Task description:
Repeat every line below exactly, word for word.

- - - -

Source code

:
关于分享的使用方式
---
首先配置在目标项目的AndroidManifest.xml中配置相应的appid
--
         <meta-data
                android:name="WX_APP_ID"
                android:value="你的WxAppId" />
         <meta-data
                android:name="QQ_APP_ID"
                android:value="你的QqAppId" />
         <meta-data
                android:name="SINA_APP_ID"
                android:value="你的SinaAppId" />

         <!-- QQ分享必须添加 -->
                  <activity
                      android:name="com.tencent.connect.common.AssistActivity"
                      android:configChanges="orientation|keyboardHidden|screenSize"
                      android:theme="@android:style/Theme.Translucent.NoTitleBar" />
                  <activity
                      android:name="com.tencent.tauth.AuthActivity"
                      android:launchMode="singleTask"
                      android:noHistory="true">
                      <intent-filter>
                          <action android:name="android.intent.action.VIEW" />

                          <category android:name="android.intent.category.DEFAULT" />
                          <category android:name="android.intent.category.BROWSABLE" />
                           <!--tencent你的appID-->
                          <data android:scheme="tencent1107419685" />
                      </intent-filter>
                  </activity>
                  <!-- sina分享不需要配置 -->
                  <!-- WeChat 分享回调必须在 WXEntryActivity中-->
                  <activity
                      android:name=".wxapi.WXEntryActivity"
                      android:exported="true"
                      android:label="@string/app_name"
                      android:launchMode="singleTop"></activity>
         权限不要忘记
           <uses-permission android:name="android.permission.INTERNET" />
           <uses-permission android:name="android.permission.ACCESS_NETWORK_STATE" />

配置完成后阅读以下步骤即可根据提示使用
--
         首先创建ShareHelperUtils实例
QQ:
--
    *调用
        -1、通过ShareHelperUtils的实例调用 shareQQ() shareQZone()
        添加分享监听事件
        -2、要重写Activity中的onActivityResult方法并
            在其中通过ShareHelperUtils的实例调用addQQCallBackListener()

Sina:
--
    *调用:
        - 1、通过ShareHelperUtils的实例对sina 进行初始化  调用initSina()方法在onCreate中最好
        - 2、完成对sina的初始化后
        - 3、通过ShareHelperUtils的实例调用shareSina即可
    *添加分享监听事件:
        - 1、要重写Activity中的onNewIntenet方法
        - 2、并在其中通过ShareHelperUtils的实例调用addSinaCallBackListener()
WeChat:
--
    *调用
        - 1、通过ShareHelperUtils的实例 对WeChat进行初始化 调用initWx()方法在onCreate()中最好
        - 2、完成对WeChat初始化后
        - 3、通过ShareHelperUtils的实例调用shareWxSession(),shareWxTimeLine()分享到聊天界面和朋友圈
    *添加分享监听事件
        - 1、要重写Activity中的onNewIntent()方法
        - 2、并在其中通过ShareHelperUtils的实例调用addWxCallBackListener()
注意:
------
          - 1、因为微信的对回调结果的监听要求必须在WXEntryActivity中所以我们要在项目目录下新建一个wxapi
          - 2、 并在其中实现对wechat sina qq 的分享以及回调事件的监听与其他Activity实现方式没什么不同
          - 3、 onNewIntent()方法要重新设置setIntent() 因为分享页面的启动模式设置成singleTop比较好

- - - -

Exercise answer:
Source code

:
关于分享的使用方式
---
首先配置在目标项目的AndroidManifest.xml中配置相应的appid
--
         <meta-data
                android:name="WX_APP_ID"
                android:value="你的WxAppId" />
         <meta-data
                android:name="QQ_APP_ID"
                android:value="你的QqAppId" />
         <meta-data
                android:name="SINA_APP_ID"
                android:value="你的SinaAppId" />

         <!-- QQ分享必须添加 -->
                  <activity
                      android:name="com.tencent.connect.common.AssistActivity"
                      android:configChanges="orientation|keyboardHidden|screenSize"
                      android:theme="@android:style/Theme.Translucent.NoTitleBar" />
                  <activity
                      android:name="com.tencent.tauth.AuthActivity"
                      android:launchMode="singleTask"
                      android:noHistory="true">
                      <intent-filter>
                          <action android:name="android.intent.action.VIEW" />

                          <category android:name="android.intent.category.DEFAULT" />
                          <category android:name="android.intent.category.BROWSABLE" />
                           <!--tencent你的appID-->
                          <data android:scheme="tencent1107419685" />
                      </intent-filter>
                  </activity>
                  <!-- sina分享不需要配置 -->
                  <!-- WeChat 分享回调必须在 WXEntryActivity中-->
                  <activity
                      android:name=".wxapi.WXEntryActivity"
                      android:exported="true"
                      android:label="@string/app_name"
                      android:launchMode="singleTop"></activity>
         权限不要忘记
           <uses-permission android:name="android.permission.INTERNET" />
           <uses-permission android:name="android.permission.ACCESS_NETWORK_STATE" />

配置完成后阅读以下步骤即可根据提示使用
--
         首先创建ShareHelperUtils实例
QQ:
--
    *调用
        -1、通过ShareHelperUtils的实例调用 shareQQ() shareQZone()
        添加分享监听事件
        -2、要重写Activity中的onActivityResult方法并
            在其中通过ShareHelperUtils的实例调用addQQCallBackListener()

Sina:
--
    *调用:
        - 1、通过ShareHelperUtils的实例对sina 进行初始化  调用initSina()方法在onCreate中最好
        - 2、完成对sina的初始化后
        - 3、通过ShareHelperUtils的实例调用shareSina即可
    *添加分享监听事件:
        - 1、要重写Activity中的onNewIntenet方法
        - 2、并在其中通过ShareHelperUtils的实例调用addSinaCallBackListener()
WeChat:
--
    *调用
        - 1、通过ShareHelperUtils的实例 对WeChat进行初始化 调用initWx()方法在onCreate()中最好
        - 2、完成对WeChat初始化后
        - 3、通过ShareHelperUtils的实例调用shareWxSession(),shareWxTimeLine()分享到聊天界面和朋友圈
    *添加分享监听事件
        - 1、要重写Activity中的onNewIntent()方法
        - 2、并在其中通过ShareHelperUtils的实例调用addWxCallBackListener()
注意:
------
          - 1、因为微信的对回调结果的监听要求必须在WXEntryActivity中所以我们要在项目目录下新建一个wxapi
          - 2、 并在其中实现对wechat sina qq 的分享以及回调事件的监听与其他Activity实现方式没什么不同
          - 3、 onNewIntent()方法要重新设置setIntent() 因为分享页面的启动模式设置成singleTop比较好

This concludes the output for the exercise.